**Your task**: Within the entries below, find each line containing the word "setuptools" and copy it.

**Provided data**:
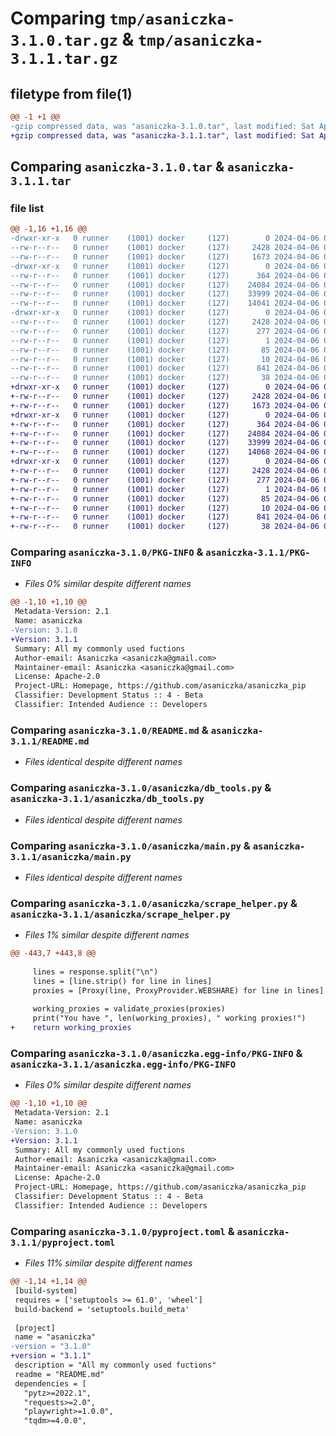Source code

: # Comparing `tmp/asaniczka-3.1.0.tar.gz` & `tmp/asaniczka-3.1.1.tar.gz`

## filetype from file(1)

```diff
@@ -1 +1 @@
-gzip compressed data, was "asaniczka-3.1.0.tar", last modified: Sat Apr  6 08:03:05 2024, max compression
+gzip compressed data, was "asaniczka-3.1.1.tar", last modified: Sat Apr  6 08:10:19 2024, max compression
```

## Comparing `asaniczka-3.1.0.tar` & `asaniczka-3.1.1.tar`

### file list

```diff
@@ -1,16 +1,16 @@
-drwxr-xr-x   0 runner    (1001) docker     (127)        0 2024-04-06 08:03:05.365508 asaniczka-3.1.0/
--rw-r--r--   0 runner    (1001) docker     (127)     2428 2024-04-06 08:03:05.365508 asaniczka-3.1.0/PKG-INFO
--rw-r--r--   0 runner    (1001) docker     (127)     1673 2024-04-06 08:03:00.000000 asaniczka-3.1.0/README.md
-drwxr-xr-x   0 runner    (1001) docker     (127)        0 2024-04-06 08:03:05.365508 asaniczka-3.1.0/asaniczka/
--rw-r--r--   0 runner    (1001) docker     (127)      364 2024-04-06 08:03:00.000000 asaniczka-3.1.0/asaniczka/__init__.py
--rw-r--r--   0 runner    (1001) docker     (127)    24084 2024-04-06 08:03:00.000000 asaniczka-3.1.0/asaniczka/db_tools.py
--rw-r--r--   0 runner    (1001) docker     (127)    33999 2024-04-06 08:03:00.000000 asaniczka-3.1.0/asaniczka/main.py
--rw-r--r--   0 runner    (1001) docker     (127)    14041 2024-04-06 08:03:00.000000 asaniczka-3.1.0/asaniczka/scrape_helper.py
-drwxr-xr-x   0 runner    (1001) docker     (127)        0 2024-04-06 08:03:05.365508 asaniczka-3.1.0/asaniczka.egg-info/
--rw-r--r--   0 runner    (1001) docker     (127)     2428 2024-04-06 08:03:05.000000 asaniczka-3.1.0/asaniczka.egg-info/PKG-INFO
--rw-r--r--   0 runner    (1001) docker     (127)      277 2024-04-06 08:03:05.000000 asaniczka-3.1.0/asaniczka.egg-info/SOURCES.txt
--rw-r--r--   0 runner    (1001) docker     (127)        1 2024-04-06 08:03:05.000000 asaniczka-3.1.0/asaniczka.egg-info/dependency_links.txt
--rw-r--r--   0 runner    (1001) docker     (127)       85 2024-04-06 08:03:05.000000 asaniczka-3.1.0/asaniczka.egg-info/requires.txt
--rw-r--r--   0 runner    (1001) docker     (127)       10 2024-04-06 08:03:05.000000 asaniczka-3.1.0/asaniczka.egg-info/top_level.txt
--rw-r--r--   0 runner    (1001) docker     (127)      841 2024-04-06 08:03:00.000000 asaniczka-3.1.0/pyproject.toml
--rw-r--r--   0 runner    (1001) docker     (127)       38 2024-04-06 08:03:05.365508 asaniczka-3.1.0/setup.cfg
+drwxr-xr-x   0 runner    (1001) docker     (127)        0 2024-04-06 08:10:19.187154 asaniczka-3.1.1/
+-rw-r--r--   0 runner    (1001) docker     (127)     2428 2024-04-06 08:10:19.187154 asaniczka-3.1.1/PKG-INFO
+-rw-r--r--   0 runner    (1001) docker     (127)     1673 2024-04-06 08:10:10.000000 asaniczka-3.1.1/README.md
+drwxr-xr-x   0 runner    (1001) docker     (127)        0 2024-04-06 08:10:19.187154 asaniczka-3.1.1/asaniczka/
+-rw-r--r--   0 runner    (1001) docker     (127)      364 2024-04-06 08:10:10.000000 asaniczka-3.1.1/asaniczka/__init__.py
+-rw-r--r--   0 runner    (1001) docker     (127)    24084 2024-04-06 08:10:10.000000 asaniczka-3.1.1/asaniczka/db_tools.py
+-rw-r--r--   0 runner    (1001) docker     (127)    33999 2024-04-06 08:10:10.000000 asaniczka-3.1.1/asaniczka/main.py
+-rw-r--r--   0 runner    (1001) docker     (127)    14068 2024-04-06 08:10:10.000000 asaniczka-3.1.1/asaniczka/scrape_helper.py
+drwxr-xr-x   0 runner    (1001) docker     (127)        0 2024-04-06 08:10:19.187154 asaniczka-3.1.1/asaniczka.egg-info/
+-rw-r--r--   0 runner    (1001) docker     (127)     2428 2024-04-06 08:10:19.000000 asaniczka-3.1.1/asaniczka.egg-info/PKG-INFO
+-rw-r--r--   0 runner    (1001) docker     (127)      277 2024-04-06 08:10:19.000000 asaniczka-3.1.1/asaniczka.egg-info/SOURCES.txt
+-rw-r--r--   0 runner    (1001) docker     (127)        1 2024-04-06 08:10:19.000000 asaniczka-3.1.1/asaniczka.egg-info/dependency_links.txt
+-rw-r--r--   0 runner    (1001) docker     (127)       85 2024-04-06 08:10:19.000000 asaniczka-3.1.1/asaniczka.egg-info/requires.txt
+-rw-r--r--   0 runner    (1001) docker     (127)       10 2024-04-06 08:10:19.000000 asaniczka-3.1.1/asaniczka.egg-info/top_level.txt
+-rw-r--r--   0 runner    (1001) docker     (127)      841 2024-04-06 08:10:10.000000 asaniczka-3.1.1/pyproject.toml
+-rw-r--r--   0 runner    (1001) docker     (127)       38 2024-04-06 08:10:19.187154 asaniczka-3.1.1/setup.cfg
```

### Comparing `asaniczka-3.1.0/PKG-INFO` & `asaniczka-3.1.1/PKG-INFO`

 * *Files 0% similar despite different names*

```diff
@@ -1,10 +1,10 @@
 Metadata-Version: 2.1
 Name: asaniczka
-Version: 3.1.0
+Version: 3.1.1
 Summary: All my commonly used fuctions
 Author-email: Asaniczka <asaniczka@gmail.com>
 Maintainer-email: Asaniczka <asaniczka@gmail.com>
 License: Apache-2.0
 Project-URL: Homepage, https://github.com/asaniczka/asaniczka_pip
 Classifier: Development Status :: 4 - Beta
 Classifier: Intended Audience :: Developers
```

### Comparing `asaniczka-3.1.0/README.md` & `asaniczka-3.1.1/README.md`

 * *Files identical despite different names*

### Comparing `asaniczka-3.1.0/asaniczka/db_tools.py` & `asaniczka-3.1.1/asaniczka/db_tools.py`

 * *Files identical despite different names*

### Comparing `asaniczka-3.1.0/asaniczka/main.py` & `asaniczka-3.1.1/asaniczka/main.py`

 * *Files identical despite different names*

### Comparing `asaniczka-3.1.0/asaniczka/scrape_helper.py` & `asaniczka-3.1.1/asaniczka/scrape_helper.py`

 * *Files 1% similar despite different names*

```diff
@@ -443,7 +443,8 @@
 
     lines = response.split("\n")
     lines = [line.strip() for line in lines]
     proxies = [Proxy(line, ProxyProvider.WEBSHARE) for line in lines]
 
     working_proxies = validate_proxies(proxies)
     print("You have ", len(working_proxies), " working proxies!")
+    return working_proxies
```

### Comparing `asaniczka-3.1.0/asaniczka.egg-info/PKG-INFO` & `asaniczka-3.1.1/asaniczka.egg-info/PKG-INFO`

 * *Files 0% similar despite different names*

```diff
@@ -1,10 +1,10 @@
 Metadata-Version: 2.1
 Name: asaniczka
-Version: 3.1.0
+Version: 3.1.1
 Summary: All my commonly used fuctions
 Author-email: Asaniczka <asaniczka@gmail.com>
 Maintainer-email: Asaniczka <asaniczka@gmail.com>
 License: Apache-2.0
 Project-URL: Homepage, https://github.com/asaniczka/asaniczka_pip
 Classifier: Development Status :: 4 - Beta
 Classifier: Intended Audience :: Developers
```

### Comparing `asaniczka-3.1.0/pyproject.toml` & `asaniczka-3.1.1/pyproject.toml`

 * *Files 11% similar despite different names*

```diff
@@ -1,14 +1,14 @@
 [build-system]
 requires = ['setuptools >= 61.0', 'wheel']
 build-backend = 'setuptools.build_meta'
 
 [project]
 name = "asaniczka"
-version = "3.1.0"
+version = "3.1.1"
 description = "All my commonly used fuctions"
 readme = "README.md"
 dependencies = [
   "pytz>=2022.1",
   "requests>=2.0",
   "playwright>=1.0.0",
   "tqdm>=4.0.0",
```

**Problem solution**:
 requires = ['setuptools >= 61.0', 'wheel']
 build-backend = 'setuptools.build_meta'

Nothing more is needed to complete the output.